2002: Storied Interlachen should be fine stage

Bradley S. Klein

Anytime you hand pro golfers five par-5 holes in a round, they’re likely to make a ton of birdies. Add the drama of team match-play competition, then flip the order of nines so that the course winds up on a famous, reachable par 5 with water, and – presto! – you have the makings of a thrilling event. In this case, it’s the seventh Solheim Cup, a biennial event pitting 12-player teams from Europe and the United States Sept. 20-22.

The setting is storied old Interlachen Country Club, 16 miles southwest of downtown Minneapolis.
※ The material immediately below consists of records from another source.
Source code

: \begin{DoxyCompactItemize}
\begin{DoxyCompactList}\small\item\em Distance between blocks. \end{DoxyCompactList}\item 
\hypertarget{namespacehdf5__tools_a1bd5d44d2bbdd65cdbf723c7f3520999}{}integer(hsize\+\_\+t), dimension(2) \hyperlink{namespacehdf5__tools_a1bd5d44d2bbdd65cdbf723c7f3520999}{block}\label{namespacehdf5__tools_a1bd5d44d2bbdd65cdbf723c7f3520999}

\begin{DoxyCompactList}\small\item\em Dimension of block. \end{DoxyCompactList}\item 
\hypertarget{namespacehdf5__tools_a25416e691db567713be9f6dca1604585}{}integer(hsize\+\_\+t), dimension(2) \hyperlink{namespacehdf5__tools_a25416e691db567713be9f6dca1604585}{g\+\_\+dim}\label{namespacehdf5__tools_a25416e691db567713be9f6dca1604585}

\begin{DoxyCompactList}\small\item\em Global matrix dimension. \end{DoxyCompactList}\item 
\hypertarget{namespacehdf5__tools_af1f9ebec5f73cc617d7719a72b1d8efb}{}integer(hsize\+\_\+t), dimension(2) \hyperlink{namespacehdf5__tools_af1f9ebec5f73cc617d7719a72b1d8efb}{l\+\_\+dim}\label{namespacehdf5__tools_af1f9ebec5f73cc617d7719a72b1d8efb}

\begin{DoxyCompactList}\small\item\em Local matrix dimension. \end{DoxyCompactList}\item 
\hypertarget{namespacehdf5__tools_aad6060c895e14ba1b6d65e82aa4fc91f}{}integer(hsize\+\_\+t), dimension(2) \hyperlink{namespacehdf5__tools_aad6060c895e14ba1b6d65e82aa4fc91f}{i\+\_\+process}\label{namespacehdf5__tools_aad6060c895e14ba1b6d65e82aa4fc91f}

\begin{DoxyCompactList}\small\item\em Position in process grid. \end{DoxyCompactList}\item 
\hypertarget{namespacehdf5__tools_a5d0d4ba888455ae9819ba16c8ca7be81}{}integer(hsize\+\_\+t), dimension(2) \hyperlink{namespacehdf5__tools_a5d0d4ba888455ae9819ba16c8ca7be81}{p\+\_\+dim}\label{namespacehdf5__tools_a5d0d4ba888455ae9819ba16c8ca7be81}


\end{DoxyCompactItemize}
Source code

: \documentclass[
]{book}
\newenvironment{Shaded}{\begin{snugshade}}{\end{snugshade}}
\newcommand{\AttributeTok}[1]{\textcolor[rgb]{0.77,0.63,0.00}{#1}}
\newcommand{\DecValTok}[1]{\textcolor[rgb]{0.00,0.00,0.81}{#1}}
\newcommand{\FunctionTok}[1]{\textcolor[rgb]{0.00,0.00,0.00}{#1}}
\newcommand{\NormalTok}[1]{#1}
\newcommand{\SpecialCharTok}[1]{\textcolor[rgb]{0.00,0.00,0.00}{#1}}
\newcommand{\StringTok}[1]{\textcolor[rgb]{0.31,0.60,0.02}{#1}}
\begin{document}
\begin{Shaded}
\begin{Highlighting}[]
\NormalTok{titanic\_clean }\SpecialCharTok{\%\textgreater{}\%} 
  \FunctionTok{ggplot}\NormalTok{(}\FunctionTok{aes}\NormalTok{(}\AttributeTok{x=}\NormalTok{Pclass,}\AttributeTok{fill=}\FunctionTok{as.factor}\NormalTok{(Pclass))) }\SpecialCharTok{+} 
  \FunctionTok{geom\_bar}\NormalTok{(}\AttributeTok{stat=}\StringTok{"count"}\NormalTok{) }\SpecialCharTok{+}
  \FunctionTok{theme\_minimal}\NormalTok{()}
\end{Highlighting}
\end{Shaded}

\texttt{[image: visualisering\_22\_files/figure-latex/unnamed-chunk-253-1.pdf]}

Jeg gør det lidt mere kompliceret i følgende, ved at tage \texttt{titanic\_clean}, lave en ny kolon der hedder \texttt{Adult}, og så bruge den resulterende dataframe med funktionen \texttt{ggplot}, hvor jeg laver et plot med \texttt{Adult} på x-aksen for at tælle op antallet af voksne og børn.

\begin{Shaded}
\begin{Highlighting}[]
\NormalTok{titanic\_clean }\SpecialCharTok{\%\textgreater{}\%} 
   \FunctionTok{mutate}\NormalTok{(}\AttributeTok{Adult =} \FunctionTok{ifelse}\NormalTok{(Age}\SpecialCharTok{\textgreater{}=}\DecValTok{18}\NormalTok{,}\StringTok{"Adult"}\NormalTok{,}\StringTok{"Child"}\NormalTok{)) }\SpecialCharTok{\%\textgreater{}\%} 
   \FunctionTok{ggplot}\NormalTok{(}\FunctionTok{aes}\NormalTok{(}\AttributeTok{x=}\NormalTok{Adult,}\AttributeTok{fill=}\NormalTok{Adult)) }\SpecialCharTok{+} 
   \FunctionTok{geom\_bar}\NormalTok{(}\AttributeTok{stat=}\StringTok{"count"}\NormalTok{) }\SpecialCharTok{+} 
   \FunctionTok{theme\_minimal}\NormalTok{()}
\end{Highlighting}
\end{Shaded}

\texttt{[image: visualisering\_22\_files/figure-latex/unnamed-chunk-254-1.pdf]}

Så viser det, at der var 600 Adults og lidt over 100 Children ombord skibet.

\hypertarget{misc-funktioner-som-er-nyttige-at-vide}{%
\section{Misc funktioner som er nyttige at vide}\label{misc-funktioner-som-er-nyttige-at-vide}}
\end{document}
Interlachen dates to a 1911 layout by Willie Watson that was thoroughly transformed into its current guise by Donald Ross in 1919. Bobby Jones made headlines there in 1930 when he won the U.S. Open, the third leg of his Grand Slam.

The course subsequently hosted the 1935 U.S. Women’s Amateur (won by Glenna Collett Vare), the 1986 USGA Senior Amateur (won by R.S. “Bo” Williams) and the 1993 Walker Cup (United States over Great Britain & Ireland, 19-5).

Interlachen, also slated for the 2008 U.S. Women’s Open, is ranked No. 50 on Golfweek’s America’s Best classical courses list ...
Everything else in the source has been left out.